TASK DATA

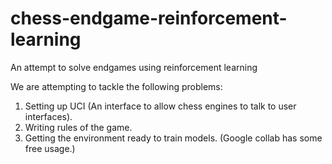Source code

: # chess-endgame-reinforcement-learning
An attempt to solve endgames using reinforcement learning

We are attempting to tackle the following problems:
1. Setting up UCI (An interface to allow chess engines to talk to user interfaces).
2. Writing rules of the game.
3. Getting the environment ready to train models. (Google collab has some free usage.)
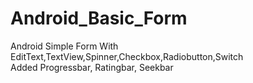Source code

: # Android_Basic_Form
Android Simple Form
With EditText,TextView,Spinner,Checkbox,Radiobutton,Switch<br>
Added Progressbar, Ratingbar, Seekbar
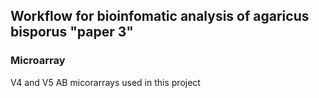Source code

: ## Workflow for bioinfomatic analysis of agaricus bisporus "paper 3"

### Microarray
V4 and V5 AB micorarrays used in this project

WORK TO BE COMPLETED
Would you filter the records and copy each line that contains the word "chess"?

EXERCISE RESPONSE
: # chess-endgame-reinforcement-learning
1. Setting up UCI (An interface to allow chess engines to talk to user interfaces).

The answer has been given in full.